Virtual Reality Was Supposed To Be The Future Of Gaming. What Happened?

E3 2015 was supposed to be the year of VR. It was supposed to be the coming out party for the future of video games. What happened?

It’s a question I’ve been giving a lot of thought. Along with the obvious follow-up: will virtual reality actually live up to its promise? Will it be a success?

My opinion in a single sentence. I love VR, and I want it to succeed so badly because I love it, but recently I’ve started worrying about the obstacles.

Perhaps there are too many obstacles. Perhaps those obstacles are insurmountable.

Here is a list of reasons why VR should succeed.

— It’s a unique, truly immersive experience that feels like a genuine forward leap for interactive experiences.

That’s one thing. It’s an important thing. But here is the flip-side of that argument. Here is a list of reasons why it might not succeed, off-the-top of my head.

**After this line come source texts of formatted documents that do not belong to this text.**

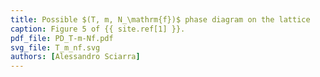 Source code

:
 ```yaml
---
title: Possible $(T, m, N_\mathrm{f})$ phase diagram on the lattice
caption: Figure 5 of {{ site.ref[1] }}.
pdf_file: PD_T-m-Nf.pdf
svg_file: T_m_nf.svg
authors: [Alessandro Sciarra]
---
```

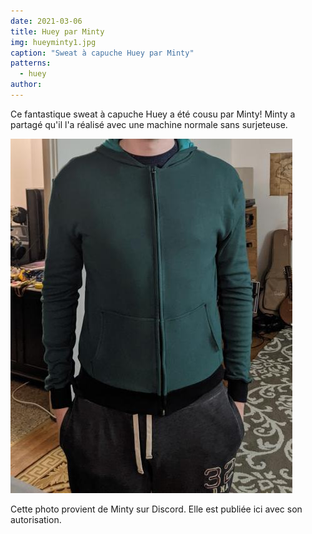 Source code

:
```yaml
---
date: 2021-03-06
title: Huey par Minty
img: hueyminty1.jpg
caption: "Sweat à capuche Huey par Minty"
patterns:
  - huey
author:
---
```


Ce fantastique sweat à capuche Huey a été cousu par Minty! Minty a partagé qu'il l'a réalisé avec une machine normale sans surjeteuse.

![Vue du zip](hueyminty2.jpg)

<Note>

Cette photo provient de Minty sur Discord. Elle est publiée ici avec son autorisation.

</Note>
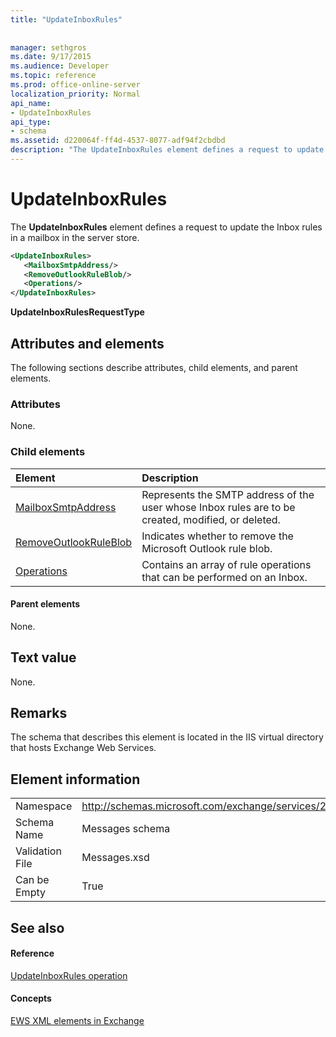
 ```yaml
---
title: "UpdateInboxRules"
 
 
manager: sethgros
ms.date: 9/17/2015
ms.audience: Developer
ms.topic: reference
ms.prod: office-online-server
localization_priority: Normal
api_name:
- UpdateInboxRules
api_type:
- schema
ms.assetid: d220064f-ff4d-4537-8077-adf94f2cbdbd
description: "The UpdateInboxRules element defines a request to update the Inbox rules in a mailbox in the server store."
---
```


# UpdateInboxRules

The **UpdateInboxRules** element defines a request to update the Inbox rules in a mailbox in the server store. 
  
```XML
<UpdateInboxRules>
   <MailboxSmtpAddress/>
   <RemoveOutlookRuleBlob/>
   <Operations/>
</UpdateInboxRules>
```

 **UpdateInboxRulesRequestType**
## Attributes and elements

The following sections describe attributes, child elements, and parent elements.
  
### Attributes

None.
  
### Child elements

|**Element**|**Description**|
|:-----|:-----|
|[MailboxSmtpAddress](mailboxsmtpaddress.md) <br/> |Represents the SMTP address of the user whose Inbox rules are to be created, modified, or deleted.  <br/> |
|[RemoveOutlookRuleBlob](removeoutlookruleblob.md) <br/> |Indicates whether to remove the Microsoft Outlook rule blob.  <br/> |
|[Operations](operations.md) <br/> |Contains an array of rule operations that can be performed on an Inbox.  <br/> |
   
#### Parent elements

None.
  
## Text value

None.
  
## Remarks

The schema that describes this element is located in the IIS virtual directory that hosts Exchange Web Services.
  
## Element information

|||
|:-----|:-----|
|Namespace  <br/> |http://schemas.microsoft.com/exchange/services/2006/messages  <br/> |
|Schema Name  <br/> |Messages schema  <br/> |
|Validation File  <br/> |Messages.xsd  <br/> |
|Can be Empty  <br/> |True  <br/> |
   
## See also

#### Reference

[UpdateInboxRules operation](updateinboxrules-operation.md)
#### Concepts

[EWS XML elements in Exchange](ews-xml-elements-in-exchange.md)

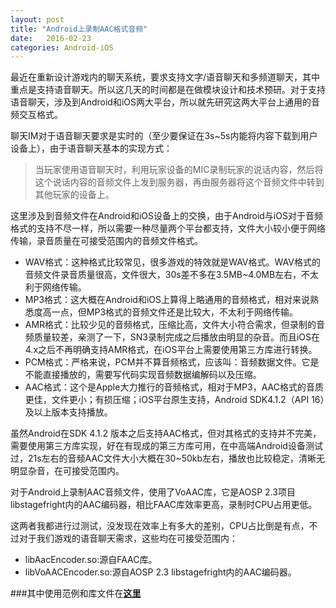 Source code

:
 ```yaml
---
layout: post
title: "Android上录制AAC格式音频"
date:   2016-02-23
categories: Android-iOS
---
```


最近在重新设计游戏内的聊天系统，要求支持文字/语音聊天和多频道聊天，其中重点是支持语音聊天。所以这几天的时间都是在做模块设计和技术预研。对于支持语音聊天，涉及到Android和iOS两大平台，所以就先研究这两大平台上通用的音频交互格式。

聊天IM对于语音聊天要求是实时的（至少要保证在3s~5s内能将内容下载到用户设备上），由于语音聊天基本的实现方式：
  
> 当玩家使用语音聊天时，利用玩家设备的MIC录制玩家的说话内容，然后将这个说话内容的音频文件上发到服务器，再由服务器将这个音频文件中转到其他玩家的设备上。

这里涉及到音频文件在Android和iOS设备上的交换，由于Android与iOS对于音频格式的支持不尽一样，所以需要一种尽量两个平台都支持，文件大小较小便于网络传输，录音质量在可接受范围内的音频文件格式。

* WAV格式：这种格式比较常见，很多游戏的特效就是WAV格式。WAV格式的音频文件录音质量很高，文件很大，30s差不多在3.5MB~4.0MB左右，不太利于网络传输。  
* MP3格式：这大概在Android和iOS上算得上略通用的音频格式，相对来说熟悉度高一点，但MP3格式的音频文件还是比较大，不太利于网络传输。  
* AMR格式：比较少见的音频格式，压缩比高，文件大小符合需求，但录制的音频质量较差，亲测了一下，SN3录制完成之后播放由明显的杂音。而且iOS在4.x之后不再明确支持AMR格式，在iOS平台上需要使用第三方库进行转换。  
* PCM格式：严格来说，PCM并不算音频格式，应该叫：音频数据文件。它是不能直接播放的，需要写代码实现音频数据编解码以及压缩。  
* AAC格式：这个是Apple大力推行的音频格式，相对于MP3，AAC格式的音质更佳，文件更小；有损压缩；iOS平台原生支持，Android SDK4.1.2（API 16）及以上版本支持播放。

虽然Android在SDK 4.1.2 版本之后支持AAC格式，但对其格式的支持并不完美，需要使用第三方库实现，好在有现成的第三方库可用，在中高端Android设备测试过，21s左右的音频AAC文件大小大概在30~50kb左右，播放也比较稳定，清晰无明显杂音，在可接受范围内。

对于Android上录制AAC音频文件，使用了VoAAC库，它是AOSP 2.3项目libstagefright内的AAC编码器，相比FAAC库效率更高，录制时CPU占用更低。

这两者我都进行过测试，没发现在效率上有多大的差别，CPU占比倒是有点，不过对于我们游戏的语音聊天需求，这些均在可接受范围内：  

* libAacEncoder.so:源自FAAC库。
* libVoAACEncoder.so:源自AOSP 2.3 libstagefright内的AAC编码器。

###其中使用范例和库文件在[**这里**](https://github.com/shaoyuan1943/AndroidRecordAAC) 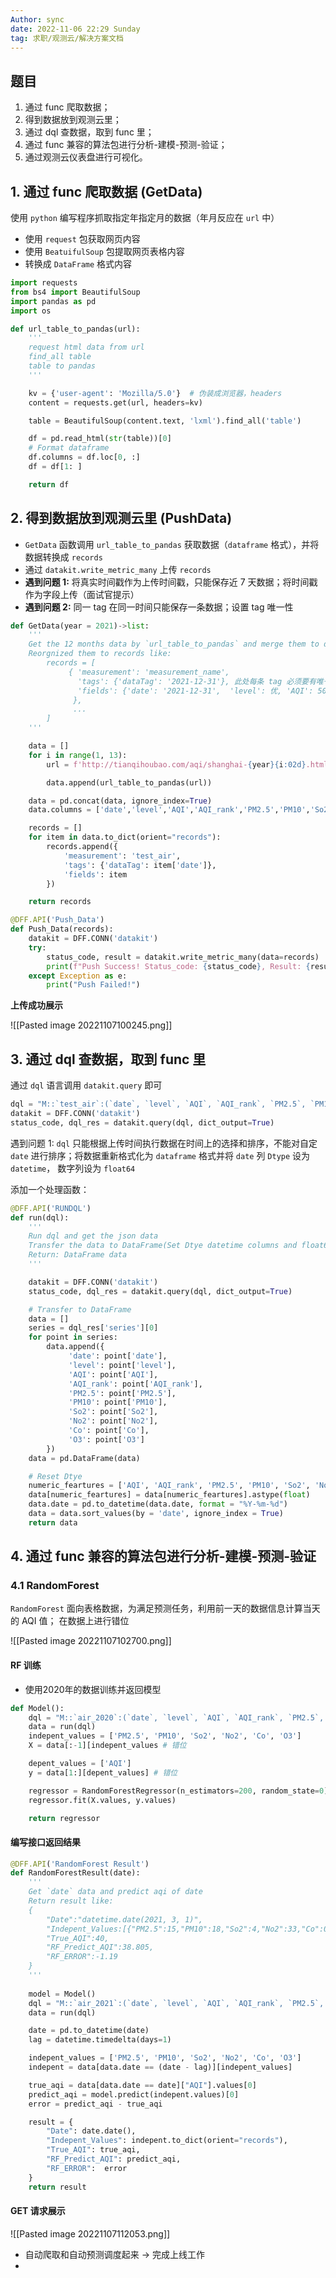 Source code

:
 ```yaml
---
Author: sync
date: 2022-11-06 22:29 Sunday
tag: 求职/观测云/解决方案文档
---
```


## 题目

1. 通过 func 爬取数据；
2. 得到数据放到观测云里；
3. 通过 dql 查数据，取到 func 里；
4. 通过 func 兼容的算法包进行分析-建模-预测-验证；
5. 通过观测云仪表盘进行可视化。

## 1.  通过 func 爬取数据 (GetData)

使用 `python` 编写程序抓取指定年指定月的数据（年月反应在 `url` 中）
- 使用 `request` 包获取网页内容
- 使用 `BeatuifulSoup` 包提取网页表格内容
- 转换成 `DataFrame` 格式内容

```python
import requests
from bs4 import BeautifulSoup
import pandas as pd
import os

def url_table_to_pandas(url):
    '''
    request html data from url
    find_all table
    table to pandas
    '''

    kv = {'user-agent': 'Mozilla/5.0'}  # 伪装成浏览器，headers
    content = requests.get(url, headers=kv)

    table = BeautifulSoup(content.text, 'lxml').find_all('table')

    df = pd.read_html(str(table))[0]
    # Format dataframe
    df.columns = df.loc[0, :]
    df = df[1: ]

    return df
```

## 2. 得到数据放到观测云里 (PushData)

- `GetData` 函数调用 `url_table_to_pandas` 获取数据（`dataframe` 格式），并将数据转换成 `records`
- 通过 `datakit.write_metric_many` 上传 `records`
- **遇到问题 1:** 将真实时间戳作为上传时间戳，只能保存近 7 天数据；将时间戳作为字段上传（面试官提示）
- **遇到问题 2:** 同一 tag 在同一时间只能保存一条数据；设置 tag 唯一性

```python
def GetData(year = 2021)->list:
    '''
    Get the 12 months data by `url_table_to_pandas` and merge them to data(`DataFrame format`)
    Reorgnized them to records like:
        records = [
             { 'measurement': 'measurement_name',
               'tags': {'dataTag': '2021-12-31'}, 此处每条 tag 必须要有唯一性
               'fields': {'date': '2021-12-31',  'level': 优, 'AQI': 50, etc.}
              },
              ...
        ]
    '''

    data = []
    for i in range(1, 13):
        url = f'http://tianqihoubao.com/aqi/shanghai-{year}{i:02d}.html'

        data.append(url_table_to_pandas(url))

    data = pd.concat(data, ignore_index=True)
    data.columns = ['date','level','AQI','AQI_rank','PM2.5','PM10','So2','No2','Co','O3']

    records = []
    for item in data.to_dict(orient="records"):
        records.append({
            'measurement': 'test_air',
            'tags': {'dataTag': item['date']}, 
            'fields': item
        })

    return records
```

```python
@DFF.API('Push_Data')
def Push_Data(records):
    datakit = DFF.CONN('datakit')
    try:
        status_code, result = datakit.write_metric_many(data=records)
        print(f"Push Success! Status_code: {status_code}, Result: {result}")
    except Exception as e:
        print("Push Failed!")
```

**上传成功展示**

![[Pasted image 20221107100245.png]]

## 3.  通过 dql 查数据，取到 func 里

通过 `dql` 语言调用 `datakit.query` 即可

```python
dql = "M::`test_air`:(`date`, `level`, `AQI`, `AQI_rank`, `PM2.5`, `PM10`, `So2`, `No2`, `Co`,`O3`)"
datakit = DFF.CONN('datakit')
status_code, dql_res = datakit.query(dql, dict_output=True)
```

遇到问题 1: `dql` 只能根据上传时间执行数据在时间上的选择和排序，不能对自定 `date` 进行排序；将数据重新格式化为 `dataframe` 格式并将 `date` 列 `Dtype` 设为 `datetime`， 数字列设为 `float64`

添加一个处理函数：
```python
@DFF.API('RUNDQL')
def run(dql):
    '''
    Run dql and get the json data
    Transfer the data to DataFrame(Set Dtye datetime columns and float64 columns)
    Return: DataFrame data
    '''

    datakit = DFF.CONN('datakit')
    status_code, dql_res = datakit.query(dql, dict_output=True)

    # Transfer to DataFrame
    data = []
    series = dql_res['series'][0]
    for point in series:
        data.append({
             'date': point['date'],
             'level': point['level'],
             'AQI': point['AQI'],
             'AQI_rank': point['AQI_rank'],
             'PM2.5': point['PM2.5'],
             'PM10': point['PM10'],
             'So2': point['So2'],
             'No2': point['No2'],
             'Co': point['Co'],
             'O3': point['O3']
        })
    data = pd.DataFrame(data)

    # Reset Dtye
    numeric_feartures = ['AQI', 'AQI_rank', 'PM2.5', 'PM10', 'So2', 'No2', 'Co','O3']
    data[numeric_feartures] = data[numeric_feartures].astype(float)
    data.date = pd.to_datetime(data.date, format = "%Y-%m-%d")
    data = data.sort_values(by = 'date', ignore_index = True)
    return data
```

## 4. 通过 func 兼容的算法包进行分析-建模-预测-验证

### 4.1 RandomForest

`RandomForest` 面向表格数据，为满足预测任务，利用前一天的数据信息计算当天的 AQI 值；
在数据上进行错位

![[Pasted image 20221107102700.png]]

#### RF 训练
- 使用2020年的数据训练并返回模型
```python
def Model():
    dql = "M::`air_2020`:(`date`, `level`, `AQI`, `AQI_rank`, `PM2.5`, `PM10`, `So2`, `No2`, `Co`,`O3`)" # 2020 年数据
    data = run(dql)
    indepent_values = ['PM2.5', 'PM10', 'So2', 'No2', 'Co', 'O3']
    X = data[:-1][indepent_values # 错位

    depent_values = ['AQI']
    y = data[1:][depent_values] # 错位

    regressor = RandomForestRegressor(n_estimators=200, random_state=0)
    regressor.fit(X.values, y.values)

    return regressor
```

#### 编写接口返回结果

```python
@DFF.API('RandomForest Result')
def RandomForestResult(date):
    '''
    Get `date` data and predict aqi of date
    Return result like:
    {
        "Date":"datetime.date(2021, 3, 1)",
        "Indepent_Values:[{"PM2.5":15,"PM10":18,"So2":4,"No2":33,"Co":0.5,"O3":46}],
        "True_AQI":40,
        "RF_Predict_AQI":38.805,
        "RF_ERROR":-1.19
    }
    '''
    
    model = Model()
    dql = "M::`air_2021`:(`date`, `level`, `AQI`, `AQI_rank`, `PM2.5`, `PM10`, `So2`, `No2`, `Co`,`O3`)"
    data = run(dql)

    date = pd.to_datetime(date)
    lag = datetime.timedelta(days=1)

    indepent_values = ['PM2.5', 'PM10', 'So2', 'No2', 'Co', 'O3']
    indepent = data[data.date == (date - lag)][indepent_values]

    true_aqi = data[data.date == date]["AQI"].values[0]
    predict_aqi = model.predict(indepent.values)[0]
    error = predict_aqi - true_aqi

    result = {
        "Date": date.date(),
        "Indepent_Values": indepent.to_dict(orient="records"),
        "True_AQI": true_aqi,
        "RF_Predict_AQI": predict_aqi,
        "RF_ERROR":  error
    }
    return result
```

#### GET 请求展示

![[Pasted image 20221107112053.png]]


- 自动爬取和自动预测调度起来 -> 完成上线工作
-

— It’s an expensive peripheral.

— It’s not a social experience.

— Setting it up is complicated.

— It’s heavy.

— There’s going to be a lot of negative mainstream press.

— It’s a fragmented thing, too many different models.

— You have to use it to ‘get it’.

— People get motion sick.

— People are going to get injured while using it.

— There aren’t enough games yet.

— No-one has really solved the issue of how to move in 3D space.

— VR has failed in the past and has a bad reputation.

That list took me five minutes to write. Worst of all: it feels like the beginning of a longer, more detailed list. It’s not definitive. Not even close.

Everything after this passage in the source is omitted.